Code Review database size reduction for GitLab.com

This page contains information related to upcoming products, features, and functionality. It is important to note that the information presented is for informational purposes only. Please do not rely on this information for purchasing or planning purposes. The development, release, and timing of any products, features, or functionality may be subject to change or delay and remain at the sole discretion of GitLab Inc.
Status Authors Coach DRIs Owning Stage Created
proposed zhaochen.li francoisrose phikai patrickbajao dskim_gitlab devops create 2026-04-15

Summary

The Code Review group owns several of the largest tables on GitLab.com, including notes (3,054 GB), events (2,371 GB), merge_requests (787 GB), and merge_request_diffs (389 GB). Together these tables consume over 6,600 GB of primary database storage and continue to grow, particularly as AI tooling accelerates record creation.

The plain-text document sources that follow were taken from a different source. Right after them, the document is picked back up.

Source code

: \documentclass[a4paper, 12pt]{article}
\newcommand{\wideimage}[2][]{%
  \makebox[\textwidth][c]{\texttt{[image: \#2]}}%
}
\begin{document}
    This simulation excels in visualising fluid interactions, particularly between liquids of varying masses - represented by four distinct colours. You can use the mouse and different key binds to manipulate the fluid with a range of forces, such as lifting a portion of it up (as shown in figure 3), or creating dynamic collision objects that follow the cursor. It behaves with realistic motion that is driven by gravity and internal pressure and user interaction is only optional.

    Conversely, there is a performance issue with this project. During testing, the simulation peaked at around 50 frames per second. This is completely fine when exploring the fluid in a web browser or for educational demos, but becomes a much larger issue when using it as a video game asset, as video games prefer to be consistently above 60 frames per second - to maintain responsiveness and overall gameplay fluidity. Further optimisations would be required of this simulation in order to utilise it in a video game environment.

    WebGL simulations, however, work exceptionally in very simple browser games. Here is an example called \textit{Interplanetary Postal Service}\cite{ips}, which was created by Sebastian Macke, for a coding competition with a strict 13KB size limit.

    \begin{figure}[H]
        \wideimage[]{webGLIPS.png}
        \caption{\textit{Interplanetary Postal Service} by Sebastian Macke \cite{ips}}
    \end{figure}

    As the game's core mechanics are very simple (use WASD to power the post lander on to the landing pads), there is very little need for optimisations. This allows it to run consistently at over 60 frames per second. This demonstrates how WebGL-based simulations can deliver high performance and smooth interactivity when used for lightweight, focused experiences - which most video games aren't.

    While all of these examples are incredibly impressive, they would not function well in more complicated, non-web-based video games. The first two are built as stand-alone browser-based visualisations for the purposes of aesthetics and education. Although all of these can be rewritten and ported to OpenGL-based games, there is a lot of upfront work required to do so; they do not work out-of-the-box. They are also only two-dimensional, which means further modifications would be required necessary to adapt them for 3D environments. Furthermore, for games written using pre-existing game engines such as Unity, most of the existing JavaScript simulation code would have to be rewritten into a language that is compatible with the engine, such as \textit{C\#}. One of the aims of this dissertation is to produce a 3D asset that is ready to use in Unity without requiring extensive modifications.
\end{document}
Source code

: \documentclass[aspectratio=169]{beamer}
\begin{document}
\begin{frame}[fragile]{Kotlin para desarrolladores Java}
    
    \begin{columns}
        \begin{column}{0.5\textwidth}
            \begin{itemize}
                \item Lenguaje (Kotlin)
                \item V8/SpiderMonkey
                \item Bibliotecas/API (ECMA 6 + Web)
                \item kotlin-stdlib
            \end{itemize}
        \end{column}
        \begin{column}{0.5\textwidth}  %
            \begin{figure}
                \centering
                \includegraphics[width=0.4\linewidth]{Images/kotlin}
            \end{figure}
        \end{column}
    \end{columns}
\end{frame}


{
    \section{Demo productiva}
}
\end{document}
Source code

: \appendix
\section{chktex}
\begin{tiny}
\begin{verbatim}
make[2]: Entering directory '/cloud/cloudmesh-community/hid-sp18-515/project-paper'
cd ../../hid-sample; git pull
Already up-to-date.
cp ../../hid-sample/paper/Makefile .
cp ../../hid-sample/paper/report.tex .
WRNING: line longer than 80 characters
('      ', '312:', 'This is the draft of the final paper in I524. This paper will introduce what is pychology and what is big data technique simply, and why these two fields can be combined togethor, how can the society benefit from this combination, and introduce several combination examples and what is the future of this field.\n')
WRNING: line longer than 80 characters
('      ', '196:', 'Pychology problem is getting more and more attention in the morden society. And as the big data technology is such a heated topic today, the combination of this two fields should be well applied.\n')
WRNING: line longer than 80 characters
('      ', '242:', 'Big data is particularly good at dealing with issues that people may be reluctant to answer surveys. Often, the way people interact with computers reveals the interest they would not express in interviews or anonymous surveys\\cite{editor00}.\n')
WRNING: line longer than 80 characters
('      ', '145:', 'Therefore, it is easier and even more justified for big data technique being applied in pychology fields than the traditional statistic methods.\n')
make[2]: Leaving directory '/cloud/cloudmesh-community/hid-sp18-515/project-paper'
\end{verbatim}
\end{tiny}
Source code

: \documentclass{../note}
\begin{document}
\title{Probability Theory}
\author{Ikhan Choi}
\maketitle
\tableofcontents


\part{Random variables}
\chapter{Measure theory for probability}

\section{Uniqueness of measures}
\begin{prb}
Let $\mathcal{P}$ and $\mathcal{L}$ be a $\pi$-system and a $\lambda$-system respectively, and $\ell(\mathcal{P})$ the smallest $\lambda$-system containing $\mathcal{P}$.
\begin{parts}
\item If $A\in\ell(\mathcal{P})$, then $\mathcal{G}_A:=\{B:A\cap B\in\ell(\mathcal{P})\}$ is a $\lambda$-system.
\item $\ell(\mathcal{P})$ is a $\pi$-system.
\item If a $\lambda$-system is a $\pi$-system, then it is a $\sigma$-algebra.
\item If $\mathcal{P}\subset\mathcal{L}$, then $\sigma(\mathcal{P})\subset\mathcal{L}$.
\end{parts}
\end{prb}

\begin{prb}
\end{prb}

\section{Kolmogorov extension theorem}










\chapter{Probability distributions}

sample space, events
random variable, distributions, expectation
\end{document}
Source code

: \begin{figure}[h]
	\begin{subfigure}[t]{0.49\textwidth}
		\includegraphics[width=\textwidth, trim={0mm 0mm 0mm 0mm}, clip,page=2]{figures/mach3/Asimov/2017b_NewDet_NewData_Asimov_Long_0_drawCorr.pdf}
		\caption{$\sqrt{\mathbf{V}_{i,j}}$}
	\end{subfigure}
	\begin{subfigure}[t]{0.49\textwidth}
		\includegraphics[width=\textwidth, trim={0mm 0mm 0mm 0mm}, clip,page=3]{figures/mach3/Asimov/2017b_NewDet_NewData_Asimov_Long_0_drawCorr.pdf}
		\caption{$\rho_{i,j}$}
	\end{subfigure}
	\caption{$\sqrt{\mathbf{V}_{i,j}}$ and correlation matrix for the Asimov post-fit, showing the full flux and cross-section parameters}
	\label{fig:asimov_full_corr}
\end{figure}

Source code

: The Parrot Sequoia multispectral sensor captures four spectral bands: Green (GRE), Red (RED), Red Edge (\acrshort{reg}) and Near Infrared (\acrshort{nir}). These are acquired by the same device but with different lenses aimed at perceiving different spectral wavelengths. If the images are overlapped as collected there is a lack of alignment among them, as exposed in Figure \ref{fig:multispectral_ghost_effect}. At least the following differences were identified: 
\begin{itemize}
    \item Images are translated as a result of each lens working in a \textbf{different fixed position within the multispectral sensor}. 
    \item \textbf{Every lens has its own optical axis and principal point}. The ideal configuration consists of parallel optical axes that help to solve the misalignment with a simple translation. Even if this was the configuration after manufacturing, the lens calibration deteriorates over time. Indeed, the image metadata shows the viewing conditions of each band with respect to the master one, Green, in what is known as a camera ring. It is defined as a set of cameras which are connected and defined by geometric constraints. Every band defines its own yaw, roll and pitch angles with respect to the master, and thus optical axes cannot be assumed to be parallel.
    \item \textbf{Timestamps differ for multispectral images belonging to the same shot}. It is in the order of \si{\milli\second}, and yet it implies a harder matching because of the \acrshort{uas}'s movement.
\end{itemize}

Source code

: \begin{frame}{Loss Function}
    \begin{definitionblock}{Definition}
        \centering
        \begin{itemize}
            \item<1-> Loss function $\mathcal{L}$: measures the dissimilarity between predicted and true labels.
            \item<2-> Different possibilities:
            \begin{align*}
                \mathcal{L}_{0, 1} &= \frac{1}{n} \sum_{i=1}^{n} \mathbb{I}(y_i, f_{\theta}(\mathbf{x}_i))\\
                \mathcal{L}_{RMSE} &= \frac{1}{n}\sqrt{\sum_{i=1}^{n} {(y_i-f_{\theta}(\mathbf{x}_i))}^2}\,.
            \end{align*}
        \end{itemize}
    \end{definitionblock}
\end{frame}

This document proposes approaches to reduce the on-disk size of these tables by approximately 50% through a combination of strategies: clearing cached HTML fields for stale records, converting column types to more compact representations, removing redundant columns and indexes, decomposing position data into structured tables, enforcing retention policies, and reclaiming table bloat. The strategies are prioritized by estimated savings, implementation effort, and risk.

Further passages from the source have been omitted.